■ About this task
Wherever the string "sintaxis" appears in the entries below, return the line that holds it.

*** Opening Records supplied ***

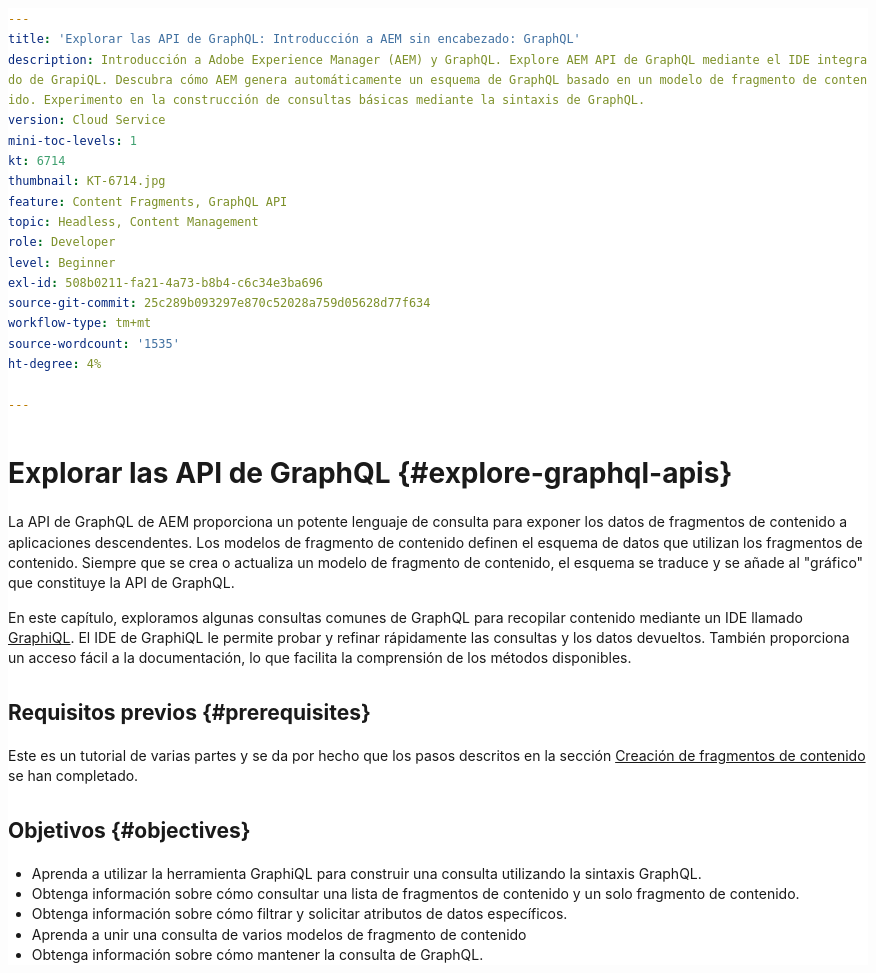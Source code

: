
 ```yaml
---
title: 'Explorar las API de GraphQL: Introducción a AEM sin encabezado: GraphQL'
description: Introducción a Adobe Experience Manager (AEM) y GraphQL. Explore AEM API de GraphQL mediante el IDE integrado de GrapiQL. Descubra cómo AEM genera automáticamente un esquema de GraphQL basado en un modelo de fragmento de contenido. Experimento en la construcción de consultas básicas mediante la sintaxis de GraphQL.
version: Cloud Service
mini-toc-levels: 1
kt: 6714
thumbnail: KT-6714.jpg
feature: Content Fragments, GraphQL API
topic: Headless, Content Management
role: Developer
level: Beginner
exl-id: 508b0211-fa21-4a73-b8b4-c6c34e3ba696
source-git-commit: 25c289b093297e870c52028a759d05628d77f634
workflow-type: tm+mt
source-wordcount: '1535'
ht-degree: 4%

---
```


# Explorar las API de GraphQL {#explore-graphql-apis}

La API de GraphQL de AEM proporciona un potente lenguaje de consulta para exponer los datos de fragmentos de contenido a aplicaciones descendentes. Los modelos de fragmento de contenido definen el esquema de datos que utilizan los fragmentos de contenido. Siempre que se crea o actualiza un modelo de fragmento de contenido, el esquema se traduce y se añade al &quot;gráfico&quot; que constituye la API de GraphQL.

En este capítulo, exploramos algunas consultas comunes de GraphQL para recopilar contenido mediante un IDE llamado [GraphiQL](https://github.com/graphql/graphiql). El IDE de GraphiQL le permite probar y refinar rápidamente las consultas y los datos devueltos. También proporciona un acceso fácil a la documentación, lo que facilita la comprensión de los métodos disponibles.

## Requisitos previos {#prerequisites}

Este es un tutorial de varias partes y se da por hecho que los pasos descritos en la sección [Creación de fragmentos de contenido](./author-content-fragments.md) se han completado.

## Objetivos {#objectives}

* Aprenda a utilizar la herramienta GraphiQL para construir una consulta utilizando la sintaxis GraphQL.
* Obtenga información sobre cómo consultar una lista de fragmentos de contenido y un solo fragmento de contenido.
* Obtenga información sobre cómo filtrar y solicitar atributos de datos específicos.
* Aprenda a unir una consulta de varios modelos de fragmento de contenido
* Obtenga información sobre cómo mantener la consulta de GraphQL.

*** Closing Records supplied ***

■ Answer area
description: Introducción a Adobe Experience Manager (AEM) y GraphQL. Explore AEM API de GraphQL mediante el IDE integrado de GrapiQL. Descubra cómo AEM genera automáticamente un esquema de GraphQL basado en un modelo de fragmento de contenido. Experimento en la construcción de consultas básicas mediante la sintaxis de GraphQL.
* Aprenda a utilizar la herramienta GraphiQL para construir una consulta utilizando la sintaxis GraphQL.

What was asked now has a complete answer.